__Requirement__: Only the text of the records below belongs in the answer, copied exactly, with pictures omitted.

*** Material for this task Section Begins ***

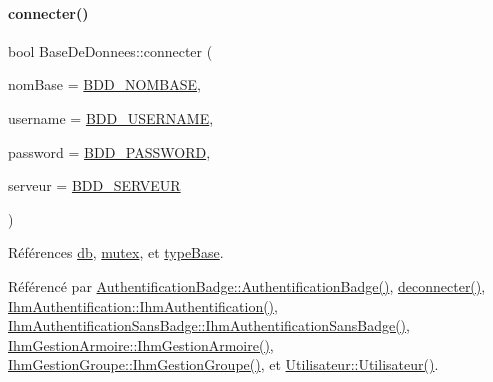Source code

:\paragraph{\texorpdfstring{connecter()}{connecter()}\hspace{0.1cm}{\footnotesize\ttfamily [1/2]}}
{\footnotesize\ttfamily bool Base\+De\+Donnees\+::connecter (\begin{DoxyParamCaption}\item[{Q\+String}]{nom\+Base = {\ttfamily \hyperlink{e-stock_8h_a45f8f15b8f9a7ab4c2b219038ff64f6b}{B\+D\+D\+\_\+\+N\+O\+M\+B\+A\+SE}},  }\item[{Q\+String}]{username = {\ttfamily \hyperlink{e-stock_8h_a88b5f5b81fa534553c68802384beff2c}{B\+D\+D\+\_\+\+U\+S\+E\+R\+N\+A\+ME}},  }\item[{Q\+String}]{password = {\ttfamily \hyperlink{e-stock_8h_ae2ded9166ed2553182545e97514c04f7}{B\+D\+D\+\_\+\+P\+A\+S\+S\+W\+O\+RD}},  }\item[{Q\+String}]{serveur = {\ttfamily \hyperlink{e-stock_8h_a423559dc987673b8aacaa9f369839bb0}{B\+D\+D\+\_\+\+S\+E\+R\+V\+E\+UR}} }\end{DoxyParamCaption})}



Références \hyperlink{class_base_de_donnees_a3e738dcf443370c46a541677ab619f06}{db}, \hyperlink{class_base_de_donnees_aa1b4696fac87a740f914aa73739086f2}{mutex}, et \hyperlink{class_base_de_donnees_ab682b82167f494496a6531bfe522b42b}{type\+Base}.



Référencé par \hyperlink{class_authentification_badge_a6c27fe0dc2a4a20fec1e75da5b400146}{Authentification\+Badge\+::\+Authentification\+Badge()}, \hyperlink{class_base_de_donnees_ae780999d25a26a0e4dbe0706a4785978}{deconnecter()}, \hyperlink{class_ihm_authentification_a09e60cbdf8d1377e17d940463acb75ba}{Ihm\+Authentification\+::\+Ihm\+Authentification()}, \hyperlink{class_ihm_authentification_sans_badge_aace6d9eebcab9fee429fe9dbb6840f15}{Ihm\+Authentification\+Sans\+Badge\+::\+Ihm\+Authentification\+Sans\+Badge()}, \hyperlink{class_ihm_gestion_armoire_a7aa5e1514dd5d1b5648a2f6dd36970f9}{Ihm\+Gestion\+Armoire\+::\+Ihm\+Gestion\+Armoire()}, \hyperlink{class_ihm_gestion_groupe_a27632f9cf5b66f4403c3534ee0e0ad18}{Ihm\+Gestion\+Groupe\+::\+Ihm\+Gestion\+Groupe()}, et \hyperlink{class_utilisateur_ae76433a6d353c5f5ad0c6a6af64022ad}{Utilisateur\+::\+Utilisateur()}.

*** Material for this task Section Ends ***

__Output for this task__:
Source code

:\paragraph{\texorpdfstring{connecter()}{connecter()}\hspace{0.1cm}{\footnotesize\ttfamily [1/2]}}
{\footnotesize\ttfamily bool Base\+De\+Donnees\+::connecter (\begin{DoxyParamCaption}\item[{Q\+String}]{nom\+Base = {\ttfamily \hyperlink{e-stock_8h_a45f8f15b8f9a7ab4c2b219038ff64f6b}{B\+D\+D\+\_\+\+N\+O\+M\+B\+A\+SE}},  }\item[{Q\+String}]{username = {\ttfamily \hyperlink{e-stock_8h_a88b5f5b81fa534553c68802384beff2c}{B\+D\+D\+\_\+\+U\+S\+E\+R\+N\+A\+ME}},  }\item[{Q\+String}]{password = {\ttfamily \hyperlink{e-stock_8h_ae2ded9166ed2553182545e97514c04f7}{B\+D\+D\+\_\+\+P\+A\+S\+S\+W\+O\+RD}},  }\item[{Q\+String}]{serveur = {\ttfamily \hyperlink{e-stock_8h_a423559dc987673b8aacaa9f369839bb0}{B\+D\+D\+\_\+\+S\+E\+R\+V\+E\+UR}} }\end{DoxyParamCaption})}



Références \hyperlink{class_base_de_donnees_a3e738dcf443370c46a541677ab619f06}{db}, \hyperlink{class_base_de_donnees_aa1b4696fac87a740f914aa73739086f2}{mutex}, et \hyperlink{class_base_de_donnees_ab682b82167f494496a6531bfe522b42b}{type\+Base}.



Référencé par \hyperlink{class_authentification_badge_a6c27fe0dc2a4a20fec1e75da5b400146}{Authentification\+Badge\+::\+Authentification\+Badge()}, \hyperlink{class_base_de_donnees_ae780999d25a26a0e4dbe0706a4785978}{deconnecter()}, \hyperlink{class_ihm_authentification_a09e60cbdf8d1377e17d940463acb75ba}{Ihm\+Authentification\+::\+Ihm\+Authentification()}, \hyperlink{class_ihm_authentification_sans_badge_aace6d9eebcab9fee429fe9dbb6840f15}{Ihm\+Authentification\+Sans\+Badge\+::\+Ihm\+Authentification\+Sans\+Badge()}, \hyperlink{class_ihm_gestion_armoire_a7aa5e1514dd5d1b5648a2f6dd36970f9}{Ihm\+Gestion\+Armoire\+::\+Ihm\+Gestion\+Armoire()}, \hyperlink{class_ihm_gestion_groupe_a27632f9cf5b66f4403c3534ee0e0ad18}{Ihm\+Gestion\+Groupe\+::\+Ihm\+Gestion\+Groupe()}, et \hyperlink{class_utilisateur_ae76433a6d353c5f5ad0c6a6af64022ad}{Utilisateur\+::\+Utilisateur()}.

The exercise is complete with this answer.